Splicing QTL (sQTL) Resources#
Splicing quantitative trait loci (sQTL) identify genetic variants that influence RNA alternative splicing patterns, measured as intron excision ratios or splice junction usage. This resource provides sQTL summary statistics, fine-mapping results, TWAS/qTWAS pre-trained models, and colocalization analyses across brain tissues, blood, and AD-relevant cohorts.
Overview#
sQTL mapping was performed using the FunGen-xQTL pipeline.
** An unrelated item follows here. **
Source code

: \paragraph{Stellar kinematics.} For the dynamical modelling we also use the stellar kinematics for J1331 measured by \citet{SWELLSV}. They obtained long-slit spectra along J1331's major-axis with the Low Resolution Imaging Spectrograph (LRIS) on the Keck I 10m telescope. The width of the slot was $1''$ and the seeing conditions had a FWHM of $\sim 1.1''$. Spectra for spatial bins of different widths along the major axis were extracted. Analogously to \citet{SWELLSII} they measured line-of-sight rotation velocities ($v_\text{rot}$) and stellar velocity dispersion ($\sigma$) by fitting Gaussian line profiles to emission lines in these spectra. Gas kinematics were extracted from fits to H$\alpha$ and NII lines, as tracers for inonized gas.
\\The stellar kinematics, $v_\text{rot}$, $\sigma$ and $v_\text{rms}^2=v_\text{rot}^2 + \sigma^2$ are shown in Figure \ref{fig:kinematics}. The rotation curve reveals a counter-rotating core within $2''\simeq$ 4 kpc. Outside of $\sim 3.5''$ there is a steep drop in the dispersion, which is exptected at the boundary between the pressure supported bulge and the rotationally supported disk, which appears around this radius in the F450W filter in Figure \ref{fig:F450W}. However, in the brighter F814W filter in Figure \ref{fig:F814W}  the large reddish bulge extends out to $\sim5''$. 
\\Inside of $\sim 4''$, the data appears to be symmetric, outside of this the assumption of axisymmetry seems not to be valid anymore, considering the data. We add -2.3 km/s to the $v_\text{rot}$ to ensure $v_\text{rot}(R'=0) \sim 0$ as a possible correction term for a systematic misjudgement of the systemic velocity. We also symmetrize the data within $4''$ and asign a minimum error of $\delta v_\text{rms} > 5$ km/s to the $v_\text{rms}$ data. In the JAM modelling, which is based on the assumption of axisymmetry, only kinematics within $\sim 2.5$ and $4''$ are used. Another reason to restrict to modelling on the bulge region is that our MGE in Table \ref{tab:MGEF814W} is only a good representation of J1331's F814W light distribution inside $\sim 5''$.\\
For bulk tissue, splice junction quantification uses LeafCutter-style intron excision ratios followed by tensorQTL mapping. For single-nucleus data, the ISSAC method quantifies splice site usage via UMI-collapsed junction counts using junctools, followed by binomial GLMM sQTL mapping with metacell aggregation. Fine-mapping was performed using SuSiE-RSS yielding PIPs and credible sets.
Available Datasets#
Brain Tissue — ROSMAP Cohort#
| Dataset | Brain Region / Cell Type | Method | Synapse |
|---|---|---|---|
| ROSMAP DLPFC | Dorsolateral prefrontal cortex (bulk) | LeafCutter + tensorQTL | syn69670592 |
| ROSMAP PCC | Posterior cingulate cortex (bulk) | LeafCutter + tensorQTL | — |
| ROSMAP AC | Anterior cingulate cortex (bulk) | LeafCutter + tensorQTL | — |
| ROSMAP snuc (ISSAC) | Single-nucleus (7 major + 95 subcell types) | ISSAC binomial GLMM | — |
Brain Tissue — Other Cohorts#
| Dataset | Cohort / Brain Region | Synapse |
|---|---|---|
| MSBB | Mount Sinai Brain Bank, 4 brain regions | — |
| Knight ADRC | Knight ADRC brain (WashU) | — |
Blood / Peripheral Tissue#
| Dataset | Cohort / Tissue | Synapse |
|---|---|---|
| MAGENTA African American | MAGENTA cohort, African American whole blood | — |
| MAGENTA Non-Hispanic White | MAGENTA cohort, Non-Hispanic White whole blood | — |
Analyses Performed#
Single-Context Fine-Mapping#
Fine-mapping using SuSiE-RSS is applied per splicing phenotype (intron cluster or splice site), providing:
- Posterior inclusion probabilities (PIPs)
- 95% credible sets
- Effect sizes on splice junction usage
ISSAC — Single-Nucleus sQTL Method#
For ROSMAP snuc data, ISSAC implements:
- Metacell aggregation: 23,143 metacells for 7 major cell types and 87,936 metacells for 67 retained subcell types, from 3,177,748 nuclei (530 unique donors from 722 specimens: CUIMC N=424, MIT N=298, 192 shared donors)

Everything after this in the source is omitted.